Task goal: Throughout the listing below, copy each line containing "ipyparallel".

Records for the task:
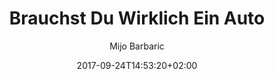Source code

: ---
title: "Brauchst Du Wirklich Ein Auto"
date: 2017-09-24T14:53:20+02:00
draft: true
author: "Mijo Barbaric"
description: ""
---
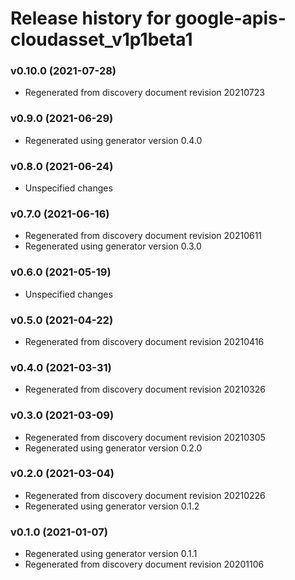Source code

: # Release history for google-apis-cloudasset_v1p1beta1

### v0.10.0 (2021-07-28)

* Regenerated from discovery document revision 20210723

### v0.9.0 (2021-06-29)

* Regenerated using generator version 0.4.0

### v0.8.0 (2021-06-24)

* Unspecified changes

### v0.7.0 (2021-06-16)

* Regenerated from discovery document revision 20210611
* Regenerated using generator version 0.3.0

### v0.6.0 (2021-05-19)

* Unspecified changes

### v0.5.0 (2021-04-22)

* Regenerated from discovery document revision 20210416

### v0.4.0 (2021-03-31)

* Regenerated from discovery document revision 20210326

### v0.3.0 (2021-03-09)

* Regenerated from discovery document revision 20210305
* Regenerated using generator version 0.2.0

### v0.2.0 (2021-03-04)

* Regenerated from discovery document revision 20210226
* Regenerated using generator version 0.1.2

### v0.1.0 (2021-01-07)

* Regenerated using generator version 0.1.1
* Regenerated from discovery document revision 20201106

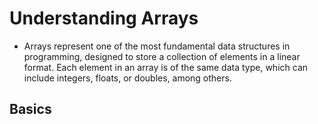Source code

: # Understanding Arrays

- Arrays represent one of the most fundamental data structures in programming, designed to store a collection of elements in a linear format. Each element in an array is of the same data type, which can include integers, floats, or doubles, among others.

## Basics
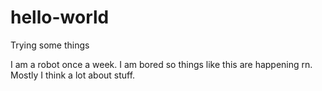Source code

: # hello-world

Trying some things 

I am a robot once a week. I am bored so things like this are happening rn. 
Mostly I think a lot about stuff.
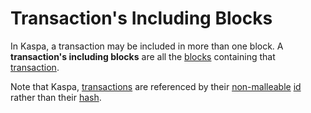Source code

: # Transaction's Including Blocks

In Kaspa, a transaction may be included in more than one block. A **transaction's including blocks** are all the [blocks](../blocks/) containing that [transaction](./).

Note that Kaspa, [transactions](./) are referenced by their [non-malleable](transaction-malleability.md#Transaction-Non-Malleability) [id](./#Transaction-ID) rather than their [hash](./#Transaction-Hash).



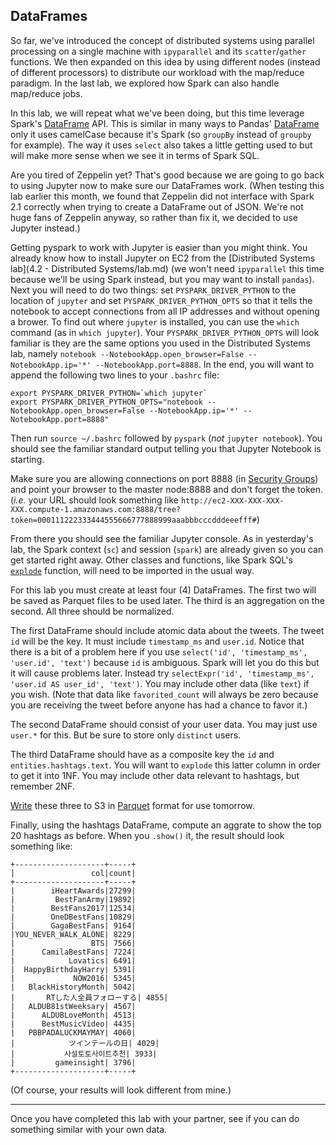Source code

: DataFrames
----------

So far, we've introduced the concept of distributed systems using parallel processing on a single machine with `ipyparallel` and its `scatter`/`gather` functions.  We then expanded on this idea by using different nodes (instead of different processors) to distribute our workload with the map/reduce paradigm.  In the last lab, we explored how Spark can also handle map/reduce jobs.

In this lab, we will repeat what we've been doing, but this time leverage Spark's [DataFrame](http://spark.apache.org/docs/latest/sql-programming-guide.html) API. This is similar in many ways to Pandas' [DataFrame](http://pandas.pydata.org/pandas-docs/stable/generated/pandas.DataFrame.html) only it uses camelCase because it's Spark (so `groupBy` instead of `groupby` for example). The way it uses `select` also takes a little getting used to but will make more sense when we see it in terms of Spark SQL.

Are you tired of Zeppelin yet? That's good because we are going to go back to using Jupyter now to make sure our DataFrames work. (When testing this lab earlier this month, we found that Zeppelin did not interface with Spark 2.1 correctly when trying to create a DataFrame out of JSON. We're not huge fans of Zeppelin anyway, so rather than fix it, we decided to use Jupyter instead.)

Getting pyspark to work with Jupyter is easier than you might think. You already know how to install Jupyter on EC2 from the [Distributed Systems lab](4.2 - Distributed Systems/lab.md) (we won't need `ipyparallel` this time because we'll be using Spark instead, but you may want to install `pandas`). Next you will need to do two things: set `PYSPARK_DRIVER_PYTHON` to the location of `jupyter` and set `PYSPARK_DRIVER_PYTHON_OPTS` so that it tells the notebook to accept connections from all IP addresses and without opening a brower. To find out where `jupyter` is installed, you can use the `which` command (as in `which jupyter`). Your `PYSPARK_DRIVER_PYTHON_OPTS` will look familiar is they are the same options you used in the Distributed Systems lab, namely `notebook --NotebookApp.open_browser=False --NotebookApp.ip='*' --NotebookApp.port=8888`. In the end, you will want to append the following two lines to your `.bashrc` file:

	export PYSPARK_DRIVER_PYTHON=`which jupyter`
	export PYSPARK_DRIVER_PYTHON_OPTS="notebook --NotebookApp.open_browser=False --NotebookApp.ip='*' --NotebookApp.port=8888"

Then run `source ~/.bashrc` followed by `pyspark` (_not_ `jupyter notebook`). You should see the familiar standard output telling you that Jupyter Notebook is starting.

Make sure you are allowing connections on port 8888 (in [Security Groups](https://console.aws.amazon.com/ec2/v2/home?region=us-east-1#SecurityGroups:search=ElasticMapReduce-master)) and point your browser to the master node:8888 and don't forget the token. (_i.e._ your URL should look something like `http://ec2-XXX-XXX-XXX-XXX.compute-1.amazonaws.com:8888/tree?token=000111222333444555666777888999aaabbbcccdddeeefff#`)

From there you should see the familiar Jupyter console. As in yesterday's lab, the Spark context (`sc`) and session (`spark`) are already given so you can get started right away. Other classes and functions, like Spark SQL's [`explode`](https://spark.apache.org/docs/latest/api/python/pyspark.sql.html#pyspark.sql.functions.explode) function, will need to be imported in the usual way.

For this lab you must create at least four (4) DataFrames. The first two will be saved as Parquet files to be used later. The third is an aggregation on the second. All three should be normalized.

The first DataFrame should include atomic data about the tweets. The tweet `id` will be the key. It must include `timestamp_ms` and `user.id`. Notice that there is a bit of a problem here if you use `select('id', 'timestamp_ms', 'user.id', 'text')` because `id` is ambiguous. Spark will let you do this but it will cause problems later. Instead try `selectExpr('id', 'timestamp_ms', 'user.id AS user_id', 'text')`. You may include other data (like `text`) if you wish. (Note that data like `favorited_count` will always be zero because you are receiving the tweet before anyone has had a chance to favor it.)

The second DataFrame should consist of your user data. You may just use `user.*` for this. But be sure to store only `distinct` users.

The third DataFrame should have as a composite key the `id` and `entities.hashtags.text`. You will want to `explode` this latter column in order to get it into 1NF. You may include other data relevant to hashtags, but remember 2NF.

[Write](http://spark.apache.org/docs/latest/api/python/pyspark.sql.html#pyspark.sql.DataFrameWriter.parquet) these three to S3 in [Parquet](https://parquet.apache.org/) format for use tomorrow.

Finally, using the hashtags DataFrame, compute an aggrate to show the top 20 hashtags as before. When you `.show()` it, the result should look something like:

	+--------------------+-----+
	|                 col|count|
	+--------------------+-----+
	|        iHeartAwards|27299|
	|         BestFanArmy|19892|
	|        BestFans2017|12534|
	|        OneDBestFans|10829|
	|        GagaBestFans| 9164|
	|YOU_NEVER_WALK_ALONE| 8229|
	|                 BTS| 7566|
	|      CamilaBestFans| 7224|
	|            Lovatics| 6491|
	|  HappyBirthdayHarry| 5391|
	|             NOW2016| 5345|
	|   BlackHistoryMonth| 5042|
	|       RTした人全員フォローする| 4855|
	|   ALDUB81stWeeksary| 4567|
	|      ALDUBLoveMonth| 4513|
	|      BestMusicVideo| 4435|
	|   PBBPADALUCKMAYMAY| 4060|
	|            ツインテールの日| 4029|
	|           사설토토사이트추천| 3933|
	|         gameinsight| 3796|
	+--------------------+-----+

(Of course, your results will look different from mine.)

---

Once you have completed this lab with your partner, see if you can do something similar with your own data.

Result for this task:
So far, we've introduced the concept of distributed systems using parallel processing on a single machine with `ipyparallel` and its `scatter`/`gather` functions.  We then expanded on this idea by using different nodes (instead of different processors) to distribute our workload with the map/reduce paradigm.  In the last lab, we explored how Spark can also handle map/reduce jobs.
Getting pyspark to work with Jupyter is easier than you might think. You already know how to install Jupyter on EC2 from the [Distributed Systems lab](4.2 - Distributed Systems/lab.md) (we won't need `ipyparallel` this time because we'll be using Spark instead, but you may want to install `pandas`). Next you will need to do two things: set `PYSPARK_DRIVER_PYTHON` to the location of `jupyter` and set `PYSPARK_DRIVER_PYTHON_OPTS` so that it tells the notebook to accept connections from all IP addresses and without opening a brower. To find out where `jupyter` is installed, you can use the `which` command (as in `which jupyter`). Your `PYSPARK_DRIVER_PYTHON_OPTS` will look familiar is they are the same options you used in the Distributed Systems lab, namely `notebook --NotebookApp.open_browser=False --NotebookApp.ip='*' --NotebookApp.port=8888`. In the end, you will want to append the following two lines to your `.bashrc` file:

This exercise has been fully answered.